Renewables are set to displace coal as the top source of energy for electricity production globally in 2025, the International Energy Agency said Wednesday. In its annual report on the electricity market, the IEA said that renewables - in particular from solar panels - should see their share of total electricity production surpass a third of the total, passing from 30 percent last year to 37 percent in 2026.
If nuclear power, which the IEA sees hitting a record next year, is included, almost half of the world’s electricity will be generated by low-emissions sources by 2026, up from a share of just under 40 percent in 2023. The strong growth in renewables will outpace the increased demand for electricity in industrialised countries as part of efforts to reach carbon neutrality, said the IEA.
"The power sector currently produces more CO2 emissions than any other in the world economy, so it’s encouraging that the rapid growth of renewables and a steady expansion of nuclear power are together on course to match all the increase in global electricity demand over the next three years," said IEA Executive Director Fatih Birol.

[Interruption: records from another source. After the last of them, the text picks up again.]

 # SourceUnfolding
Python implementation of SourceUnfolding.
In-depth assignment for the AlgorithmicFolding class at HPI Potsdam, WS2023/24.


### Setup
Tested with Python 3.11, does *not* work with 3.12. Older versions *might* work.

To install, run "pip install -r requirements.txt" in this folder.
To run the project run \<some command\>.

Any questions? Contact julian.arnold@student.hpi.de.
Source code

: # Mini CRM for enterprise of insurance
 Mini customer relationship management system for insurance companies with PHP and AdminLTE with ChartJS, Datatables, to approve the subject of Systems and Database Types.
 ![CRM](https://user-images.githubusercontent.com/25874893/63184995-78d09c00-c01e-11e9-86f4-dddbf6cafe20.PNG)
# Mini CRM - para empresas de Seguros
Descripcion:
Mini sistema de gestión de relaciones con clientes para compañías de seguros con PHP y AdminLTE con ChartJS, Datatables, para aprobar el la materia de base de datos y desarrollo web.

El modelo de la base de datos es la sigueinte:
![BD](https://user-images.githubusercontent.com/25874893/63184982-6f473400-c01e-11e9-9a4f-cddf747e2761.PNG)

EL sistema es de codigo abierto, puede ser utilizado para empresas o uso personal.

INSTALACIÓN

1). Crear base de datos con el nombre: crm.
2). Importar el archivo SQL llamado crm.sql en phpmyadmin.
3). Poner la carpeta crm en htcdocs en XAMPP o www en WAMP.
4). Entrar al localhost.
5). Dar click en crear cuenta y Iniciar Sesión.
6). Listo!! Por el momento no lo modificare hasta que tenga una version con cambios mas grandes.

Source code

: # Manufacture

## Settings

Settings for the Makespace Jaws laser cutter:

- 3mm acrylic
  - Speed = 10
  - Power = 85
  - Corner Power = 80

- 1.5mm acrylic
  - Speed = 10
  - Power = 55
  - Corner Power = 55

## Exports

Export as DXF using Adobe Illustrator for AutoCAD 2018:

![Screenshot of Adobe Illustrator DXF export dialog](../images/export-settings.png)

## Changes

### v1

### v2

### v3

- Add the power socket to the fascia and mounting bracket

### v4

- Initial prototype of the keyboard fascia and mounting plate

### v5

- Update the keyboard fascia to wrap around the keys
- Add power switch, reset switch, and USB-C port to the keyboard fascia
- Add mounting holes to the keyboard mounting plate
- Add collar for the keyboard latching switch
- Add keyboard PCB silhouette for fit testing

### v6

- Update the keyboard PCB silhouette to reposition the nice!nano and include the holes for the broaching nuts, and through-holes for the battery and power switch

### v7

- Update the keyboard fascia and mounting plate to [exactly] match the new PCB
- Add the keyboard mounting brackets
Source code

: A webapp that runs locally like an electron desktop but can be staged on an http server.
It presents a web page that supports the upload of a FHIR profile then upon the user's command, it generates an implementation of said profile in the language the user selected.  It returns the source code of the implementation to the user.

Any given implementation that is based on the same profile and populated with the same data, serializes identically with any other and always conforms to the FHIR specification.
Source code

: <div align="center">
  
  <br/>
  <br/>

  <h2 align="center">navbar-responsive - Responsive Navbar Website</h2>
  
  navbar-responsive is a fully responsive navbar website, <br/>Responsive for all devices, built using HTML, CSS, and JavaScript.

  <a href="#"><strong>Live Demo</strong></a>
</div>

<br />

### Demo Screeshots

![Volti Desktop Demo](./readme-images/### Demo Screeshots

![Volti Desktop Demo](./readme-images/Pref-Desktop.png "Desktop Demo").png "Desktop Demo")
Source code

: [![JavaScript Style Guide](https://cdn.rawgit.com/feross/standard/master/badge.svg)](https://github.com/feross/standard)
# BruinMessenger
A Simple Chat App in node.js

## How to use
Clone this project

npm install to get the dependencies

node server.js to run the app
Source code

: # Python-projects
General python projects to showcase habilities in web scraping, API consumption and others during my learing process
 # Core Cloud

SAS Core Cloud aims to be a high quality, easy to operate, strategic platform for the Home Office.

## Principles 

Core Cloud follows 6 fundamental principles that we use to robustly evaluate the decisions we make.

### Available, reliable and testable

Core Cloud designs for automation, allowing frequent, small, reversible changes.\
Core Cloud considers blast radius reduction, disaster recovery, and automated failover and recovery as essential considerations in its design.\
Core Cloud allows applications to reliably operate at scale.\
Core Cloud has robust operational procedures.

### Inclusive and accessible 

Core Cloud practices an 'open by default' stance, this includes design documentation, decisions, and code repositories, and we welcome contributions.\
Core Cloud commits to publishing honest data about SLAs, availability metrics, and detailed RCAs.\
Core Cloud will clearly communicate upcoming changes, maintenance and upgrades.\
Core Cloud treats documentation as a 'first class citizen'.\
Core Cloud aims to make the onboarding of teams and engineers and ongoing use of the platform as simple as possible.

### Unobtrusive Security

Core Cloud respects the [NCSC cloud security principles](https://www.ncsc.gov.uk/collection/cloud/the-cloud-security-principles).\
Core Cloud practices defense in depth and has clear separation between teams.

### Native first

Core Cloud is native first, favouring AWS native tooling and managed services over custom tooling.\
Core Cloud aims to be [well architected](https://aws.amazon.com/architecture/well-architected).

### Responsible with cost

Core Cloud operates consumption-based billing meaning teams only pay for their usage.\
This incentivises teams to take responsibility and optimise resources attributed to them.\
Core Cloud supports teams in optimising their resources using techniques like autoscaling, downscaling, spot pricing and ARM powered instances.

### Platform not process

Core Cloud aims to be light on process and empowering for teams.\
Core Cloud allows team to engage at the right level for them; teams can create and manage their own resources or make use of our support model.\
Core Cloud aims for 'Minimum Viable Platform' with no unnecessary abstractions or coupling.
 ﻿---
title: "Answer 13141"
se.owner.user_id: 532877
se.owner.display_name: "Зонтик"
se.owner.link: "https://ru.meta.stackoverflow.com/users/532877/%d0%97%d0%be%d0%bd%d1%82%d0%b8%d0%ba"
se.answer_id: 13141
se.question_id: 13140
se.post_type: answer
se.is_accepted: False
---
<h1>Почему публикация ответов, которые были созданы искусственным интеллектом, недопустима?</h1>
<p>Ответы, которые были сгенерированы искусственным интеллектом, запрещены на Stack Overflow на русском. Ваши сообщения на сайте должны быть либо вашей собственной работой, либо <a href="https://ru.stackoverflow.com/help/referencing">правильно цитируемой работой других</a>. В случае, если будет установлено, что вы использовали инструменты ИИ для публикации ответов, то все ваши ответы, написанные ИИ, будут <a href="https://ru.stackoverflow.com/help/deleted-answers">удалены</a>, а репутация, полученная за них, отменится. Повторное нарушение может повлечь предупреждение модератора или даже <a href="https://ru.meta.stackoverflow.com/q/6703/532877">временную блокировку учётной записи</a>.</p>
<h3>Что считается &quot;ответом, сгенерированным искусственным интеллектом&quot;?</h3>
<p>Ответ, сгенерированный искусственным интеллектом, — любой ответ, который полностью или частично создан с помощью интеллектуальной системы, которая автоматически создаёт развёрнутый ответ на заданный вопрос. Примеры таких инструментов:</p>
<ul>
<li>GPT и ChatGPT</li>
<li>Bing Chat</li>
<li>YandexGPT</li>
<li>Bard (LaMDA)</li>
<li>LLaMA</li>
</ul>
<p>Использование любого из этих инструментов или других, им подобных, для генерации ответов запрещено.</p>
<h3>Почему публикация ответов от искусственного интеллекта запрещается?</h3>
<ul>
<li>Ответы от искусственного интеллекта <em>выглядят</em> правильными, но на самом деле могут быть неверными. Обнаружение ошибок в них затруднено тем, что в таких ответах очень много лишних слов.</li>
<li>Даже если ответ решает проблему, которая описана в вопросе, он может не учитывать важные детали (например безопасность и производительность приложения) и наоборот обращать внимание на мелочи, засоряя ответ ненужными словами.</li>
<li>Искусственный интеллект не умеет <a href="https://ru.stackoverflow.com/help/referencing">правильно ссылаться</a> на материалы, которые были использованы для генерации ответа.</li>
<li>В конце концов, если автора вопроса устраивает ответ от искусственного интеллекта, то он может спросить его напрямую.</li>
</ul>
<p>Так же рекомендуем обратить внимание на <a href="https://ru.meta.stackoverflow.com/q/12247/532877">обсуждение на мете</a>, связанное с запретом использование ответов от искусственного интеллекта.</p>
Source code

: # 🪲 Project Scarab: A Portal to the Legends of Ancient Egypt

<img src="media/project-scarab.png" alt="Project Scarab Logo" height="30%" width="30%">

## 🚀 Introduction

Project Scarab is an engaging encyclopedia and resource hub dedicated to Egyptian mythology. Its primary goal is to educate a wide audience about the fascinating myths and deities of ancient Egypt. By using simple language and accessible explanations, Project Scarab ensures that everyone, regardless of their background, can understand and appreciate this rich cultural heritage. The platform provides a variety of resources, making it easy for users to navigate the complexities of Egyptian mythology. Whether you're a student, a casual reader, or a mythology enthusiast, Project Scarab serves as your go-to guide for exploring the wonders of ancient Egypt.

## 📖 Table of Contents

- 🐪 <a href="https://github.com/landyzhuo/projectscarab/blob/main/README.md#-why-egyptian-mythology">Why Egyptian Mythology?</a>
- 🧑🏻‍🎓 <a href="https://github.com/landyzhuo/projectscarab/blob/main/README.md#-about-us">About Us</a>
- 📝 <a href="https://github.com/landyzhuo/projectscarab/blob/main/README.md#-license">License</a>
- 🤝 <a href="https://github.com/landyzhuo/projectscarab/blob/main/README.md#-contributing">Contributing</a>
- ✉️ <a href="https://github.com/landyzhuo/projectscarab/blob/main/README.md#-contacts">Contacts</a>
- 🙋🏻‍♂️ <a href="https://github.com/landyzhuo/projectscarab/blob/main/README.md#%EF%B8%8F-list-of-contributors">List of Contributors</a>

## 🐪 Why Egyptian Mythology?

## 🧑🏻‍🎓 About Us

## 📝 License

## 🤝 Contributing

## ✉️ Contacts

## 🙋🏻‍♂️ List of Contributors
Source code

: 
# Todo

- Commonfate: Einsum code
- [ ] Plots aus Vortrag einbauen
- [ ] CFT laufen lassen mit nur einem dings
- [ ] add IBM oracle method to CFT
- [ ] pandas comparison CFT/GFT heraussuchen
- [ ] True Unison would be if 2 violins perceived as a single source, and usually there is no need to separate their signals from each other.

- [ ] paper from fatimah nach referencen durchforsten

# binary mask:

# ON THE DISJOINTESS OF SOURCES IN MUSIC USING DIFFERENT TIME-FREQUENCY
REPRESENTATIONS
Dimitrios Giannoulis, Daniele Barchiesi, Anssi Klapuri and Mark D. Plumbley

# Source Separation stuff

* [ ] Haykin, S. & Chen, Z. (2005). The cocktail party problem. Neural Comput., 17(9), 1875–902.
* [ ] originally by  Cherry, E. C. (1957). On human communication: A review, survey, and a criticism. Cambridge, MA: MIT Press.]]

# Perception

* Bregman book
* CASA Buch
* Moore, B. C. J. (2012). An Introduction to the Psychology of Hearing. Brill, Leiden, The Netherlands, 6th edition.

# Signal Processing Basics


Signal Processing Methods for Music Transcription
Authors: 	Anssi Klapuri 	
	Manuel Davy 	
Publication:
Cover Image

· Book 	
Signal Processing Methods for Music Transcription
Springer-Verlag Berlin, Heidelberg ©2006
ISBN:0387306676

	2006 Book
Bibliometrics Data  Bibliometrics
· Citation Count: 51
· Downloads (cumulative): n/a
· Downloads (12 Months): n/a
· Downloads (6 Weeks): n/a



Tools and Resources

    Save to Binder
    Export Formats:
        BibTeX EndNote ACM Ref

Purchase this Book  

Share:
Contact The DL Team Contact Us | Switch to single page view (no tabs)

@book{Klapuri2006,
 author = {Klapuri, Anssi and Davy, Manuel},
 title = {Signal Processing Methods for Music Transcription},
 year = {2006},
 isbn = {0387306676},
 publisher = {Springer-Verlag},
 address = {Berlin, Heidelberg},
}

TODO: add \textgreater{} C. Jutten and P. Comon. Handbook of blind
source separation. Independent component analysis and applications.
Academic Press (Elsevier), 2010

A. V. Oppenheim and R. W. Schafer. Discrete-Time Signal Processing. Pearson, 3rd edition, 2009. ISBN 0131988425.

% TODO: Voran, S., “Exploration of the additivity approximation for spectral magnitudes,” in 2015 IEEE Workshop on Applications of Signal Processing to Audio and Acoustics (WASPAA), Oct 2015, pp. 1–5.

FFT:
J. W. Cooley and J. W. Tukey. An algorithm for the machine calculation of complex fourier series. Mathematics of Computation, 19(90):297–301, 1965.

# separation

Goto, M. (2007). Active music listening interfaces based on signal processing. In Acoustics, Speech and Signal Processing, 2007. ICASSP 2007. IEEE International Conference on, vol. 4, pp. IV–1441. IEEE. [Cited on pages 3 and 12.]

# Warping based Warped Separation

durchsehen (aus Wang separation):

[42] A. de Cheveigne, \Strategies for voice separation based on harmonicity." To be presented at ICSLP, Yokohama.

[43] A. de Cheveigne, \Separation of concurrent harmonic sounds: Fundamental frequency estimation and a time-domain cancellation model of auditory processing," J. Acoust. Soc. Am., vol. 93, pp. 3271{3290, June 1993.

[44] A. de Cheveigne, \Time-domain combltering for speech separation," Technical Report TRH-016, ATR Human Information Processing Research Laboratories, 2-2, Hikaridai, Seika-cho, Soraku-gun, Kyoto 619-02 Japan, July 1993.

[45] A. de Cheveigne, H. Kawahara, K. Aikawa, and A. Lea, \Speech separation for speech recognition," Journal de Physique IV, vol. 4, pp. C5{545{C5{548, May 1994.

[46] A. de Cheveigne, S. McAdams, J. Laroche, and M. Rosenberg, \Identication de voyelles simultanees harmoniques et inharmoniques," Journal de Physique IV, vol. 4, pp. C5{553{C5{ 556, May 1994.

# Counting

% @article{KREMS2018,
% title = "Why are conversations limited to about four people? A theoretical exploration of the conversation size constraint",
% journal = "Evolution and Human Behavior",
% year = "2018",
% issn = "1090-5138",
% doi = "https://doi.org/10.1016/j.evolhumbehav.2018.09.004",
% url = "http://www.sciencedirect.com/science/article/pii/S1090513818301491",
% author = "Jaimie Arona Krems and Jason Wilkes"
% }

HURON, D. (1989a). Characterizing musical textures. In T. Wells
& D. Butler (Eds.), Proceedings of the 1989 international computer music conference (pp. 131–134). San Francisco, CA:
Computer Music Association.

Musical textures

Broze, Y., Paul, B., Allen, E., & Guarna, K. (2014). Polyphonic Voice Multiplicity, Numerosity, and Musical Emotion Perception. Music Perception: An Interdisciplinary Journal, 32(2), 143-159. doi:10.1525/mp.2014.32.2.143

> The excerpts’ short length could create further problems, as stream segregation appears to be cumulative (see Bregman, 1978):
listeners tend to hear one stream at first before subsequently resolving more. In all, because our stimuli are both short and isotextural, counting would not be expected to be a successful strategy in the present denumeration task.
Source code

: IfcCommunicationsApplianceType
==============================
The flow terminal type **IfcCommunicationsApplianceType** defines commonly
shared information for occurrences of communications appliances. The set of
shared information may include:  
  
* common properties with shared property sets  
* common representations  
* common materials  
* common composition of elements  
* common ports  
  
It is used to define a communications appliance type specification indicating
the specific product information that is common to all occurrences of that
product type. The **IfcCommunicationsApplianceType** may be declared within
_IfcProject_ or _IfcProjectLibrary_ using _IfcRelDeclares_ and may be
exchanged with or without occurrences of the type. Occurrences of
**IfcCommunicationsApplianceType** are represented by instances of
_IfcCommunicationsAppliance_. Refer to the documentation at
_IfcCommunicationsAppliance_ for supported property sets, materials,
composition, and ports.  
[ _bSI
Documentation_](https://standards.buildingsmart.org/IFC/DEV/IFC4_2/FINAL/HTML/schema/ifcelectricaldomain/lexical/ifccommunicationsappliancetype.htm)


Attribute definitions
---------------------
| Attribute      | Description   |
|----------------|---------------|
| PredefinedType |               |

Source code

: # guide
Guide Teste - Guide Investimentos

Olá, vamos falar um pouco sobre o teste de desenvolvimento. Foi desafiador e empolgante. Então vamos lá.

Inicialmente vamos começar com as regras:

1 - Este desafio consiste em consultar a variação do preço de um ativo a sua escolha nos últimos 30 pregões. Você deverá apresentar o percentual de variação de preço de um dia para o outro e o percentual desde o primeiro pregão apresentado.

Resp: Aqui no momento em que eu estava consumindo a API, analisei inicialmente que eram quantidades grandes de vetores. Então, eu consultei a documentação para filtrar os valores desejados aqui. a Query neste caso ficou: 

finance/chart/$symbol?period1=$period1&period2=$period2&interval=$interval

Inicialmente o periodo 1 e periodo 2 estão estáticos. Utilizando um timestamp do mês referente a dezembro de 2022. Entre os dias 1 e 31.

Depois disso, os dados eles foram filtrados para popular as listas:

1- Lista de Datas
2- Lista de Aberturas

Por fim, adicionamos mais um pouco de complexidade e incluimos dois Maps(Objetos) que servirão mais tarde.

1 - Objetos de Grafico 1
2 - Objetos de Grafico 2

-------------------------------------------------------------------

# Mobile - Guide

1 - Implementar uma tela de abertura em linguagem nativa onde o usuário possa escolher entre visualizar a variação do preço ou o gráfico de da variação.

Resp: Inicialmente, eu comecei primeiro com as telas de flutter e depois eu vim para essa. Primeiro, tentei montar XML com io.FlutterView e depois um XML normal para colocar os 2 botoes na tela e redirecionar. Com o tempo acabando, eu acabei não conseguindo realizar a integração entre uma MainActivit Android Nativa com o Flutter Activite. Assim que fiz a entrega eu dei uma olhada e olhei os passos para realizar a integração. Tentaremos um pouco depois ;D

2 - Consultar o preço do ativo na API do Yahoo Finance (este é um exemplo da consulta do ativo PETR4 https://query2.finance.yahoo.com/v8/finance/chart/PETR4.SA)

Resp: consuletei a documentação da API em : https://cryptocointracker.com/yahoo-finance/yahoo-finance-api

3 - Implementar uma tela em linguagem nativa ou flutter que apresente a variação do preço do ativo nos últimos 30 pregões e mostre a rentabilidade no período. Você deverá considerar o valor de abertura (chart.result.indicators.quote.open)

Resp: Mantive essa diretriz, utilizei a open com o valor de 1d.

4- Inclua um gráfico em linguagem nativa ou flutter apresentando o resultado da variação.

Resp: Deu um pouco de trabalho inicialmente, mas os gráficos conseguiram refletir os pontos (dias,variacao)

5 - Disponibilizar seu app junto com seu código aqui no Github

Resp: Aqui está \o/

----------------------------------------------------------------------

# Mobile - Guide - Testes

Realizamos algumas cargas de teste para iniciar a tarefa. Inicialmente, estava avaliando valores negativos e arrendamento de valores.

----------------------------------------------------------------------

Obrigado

That may also turn out to be the case in China, where coal produces more than half of electricity, but much depends on hydroelectric production and the pace of the economic recovery. Nevertheless, the IEA sees a slow structural decline in coal use, even if developing nations will account for most of the increase in electricity demand in coming years.
It expects electricity produced from coal to drop by 1.7 percent per year on average through 2026, after a 1.6 percent increase last year due to low levels of hydroelectric power produced in China and India. Electricity produced from natural gas should increase by around 1 percent per year during the period.
The IEA expects electricity produced from nuclear power plants to hit next year the record level it set in 2021 as France finishes repairing a number of reactors and new ones are brought on line in China, India, Japan and South Korea.